I have run across a man at the Michigan gun shows that does a superlative job at gunstock repairs. I don't have any information to pass on, but I'll do my best to find him. I examined some of his work and I must tell you, he had to show me where he had made repairs on some sample stocks, because I could not see any defects whatsoever.

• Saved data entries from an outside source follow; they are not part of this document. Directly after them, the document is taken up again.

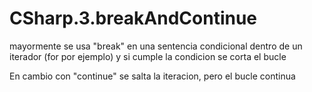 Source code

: # CSharp.3.breakAndContinue

mayormente se usa "break" en una sentencia condicional dentro de un iterador (for por ejemplo) y si cumple la condicion se corta el bucle

En cambio con "continue" se salta la iteracion, pero el bucle continua

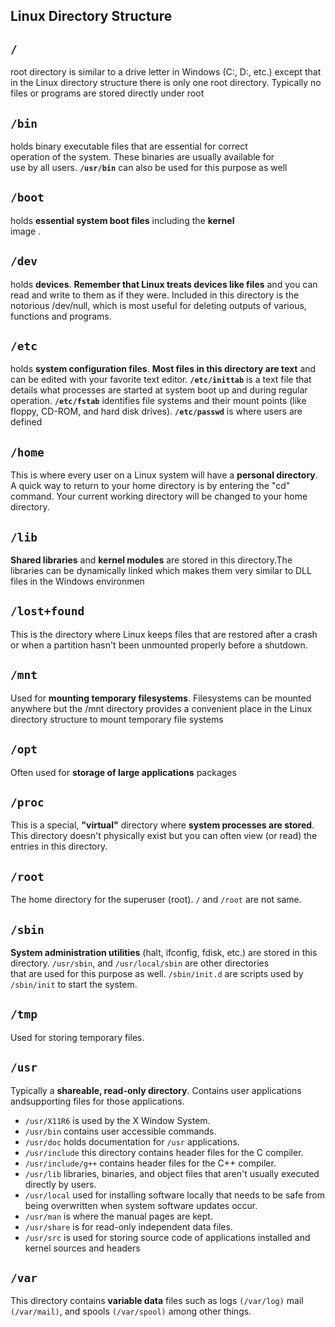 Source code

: ## Linux Directory Structure

## **`/`**

 root directory is similar to a drive letter in Windows (C:\, D:\, etc.) except that in the Linux directory structure there is only one root directory. Typically no files or programs are stored directly under root

## **`/bin`**

  holds binary executable files that are essential for correct  
operation of the system. These binaries are usually available for  
use by all users. **`/usr/bin`** can also be used for this purpose as well

## **`/boot`**

 holds **essential system boot files** including the **kernel**  
image .

## **`/dev`**

 holds **devices**.  **Remember that Linux treats devices like files** and you can read and write to them as if they were. Included in this directory is the notorious /dev/null, which is most useful for deleting outputs of various, functions and programs.

## **`/etc`**
 holds **system configuration files**. 
 **Most files in this directory are text** and can be edited with your favorite text editor. **`/etc/inittab`** is a text file that details what processes are started at system boot up and during regular operation. 
**`/etc/fstab`** identifies file systems and their mount points (like floppy, CD-ROM, and hard disk drives). 
**`/etc/passwd`** is where users are defined


## **`/home`**
 This is where every user on a Linux system will have a **personal directory**. A quick way to return to your home directory is by entering the "cd" command. Your current working directory will be changed to your home directory.
 

## **`/lib`**

**Shared libraries** and **kernel modules** are stored in this directory.The libraries can be dynamically linked which makes them very similar to DLL files in the Windows environmen


## **`/lost+found`**

 This is the directory where Linux keeps files that are restored after a crash  
or when a partition hasn't been unmounted properly before a shutdown.

## **`/mnt`**

Used for **mounting temporary filesystems**. Filesystems can be mounted  
anywhere but the /mnt directory provides a convenient place in the Linux  
directory structure to mount temporary file systems

## **`/opt`**

Often used for **storage of large applications** packages

## **`/proc`**

This is a special, **"virtual"** directory where **system processes are stored**.  
This directory doesn't physically exist but you can often view (or read) the  
entries in this directory.

## **`/root`**

The home directory for the superuser (root).  `/` and `/root` are not same.

## **`/sbin`**

**System administration utilities**  (halt, ifconfig, fdisk, etc.) are
stored in this directory. `/usr/sbin`, and `/usr/local/sbin` are other directories  
that are used for this purpose as well. `/sbin/init.d` are scripts used by  
`/sbin/init` to start the system.

## **`/tmp`**

Used for storing temporary files.

## **`/usr`**

Typically a **shareable, read-only directory**. Contains user applications andsupporting files for those applications. 

- `/usr/X11R6` is used by the X  Window System. 
- `/usr/bin` contains user accessible commands.
-  `/usr/doc` holds documentation for `/usr`
applications. 
- `/usr/include` this directory contains header files
   for the C compiler.
- `/usr/include/g++` contains header files for the
C++ compiler. 
- `/usr/lib` libraries, binaries, and object files that
aren't usually executed directly by users. 
- `/usr/local` used for installing software locally that needs to be safe from being overwritten when system software updates occur. 
- `/usr/man` is where the manual pages are kept.  
- `/usr/share` is for read-only independent data files. 
- `/usr/src` is used for  storing source code of applications installed and kernel sources and headers

## **`/var`**

This directory contains **variable data** files such as logs `(/var/log)` mail `(/var/mail)`, and spools `(/var/spool)` among other things.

Turns out the show is in Lansing this weekend, and if you would like me to pursue this for you, let me know. I don't need much of a reason to attend, so don't feel like you'd be putting me out.


----------



## bones44 (Jan 7, 2011)

That sucks ! I second what Glen said. I go there too and that guy is awesome. Hopefully you get it fixed right.


----------



## glenway (Mar 27, 2011)

ReidRH:

Wonders never cease! I was so impressed with the work of this master, I actually took one of his business cards home from one of the shows and saved it. Here is the info:

Edgard M. Baeckelandt
Home phone: glenway has the info

The cards says "Unique Gunstock Refinishing, Specializing in gunstock and wood repairs.

Good luck, friend.

P.S. Just wondering if the Browning is an Auto 5


----------



## ReidRH (Feb 1, 2010)

Thanks Guys!


----------



## youngdon (Mar 10, 2010)

Post some pics of before and after Richard, if you can stand to take the pics.


----------



## MountainCoyotes (Mar 16, 2012)

Buy a new stock or put it up for good, well good luck hope ya get it fix


----------



## bones44 (Jan 7, 2011)

glenway said:


> ReidRH:
> 
> Wonders never cease! I was so impressed with the work of this master, I actually took one of his business cards home from one of the shows and saved it. Here is the info:
> 
> ...


 Glen, I may go tomorrow morning. I only live 5 miles south. I have to go to Meijer down the road from it anyway.


----------



## glenway (Mar 27, 2011)

I already sent the contact information to Richard.


----------



## bones44 (Jan 7, 2011)




----------



## glenway (Mar 27, 2011)

Let us know if the stock magician was at the Lansing show.


----------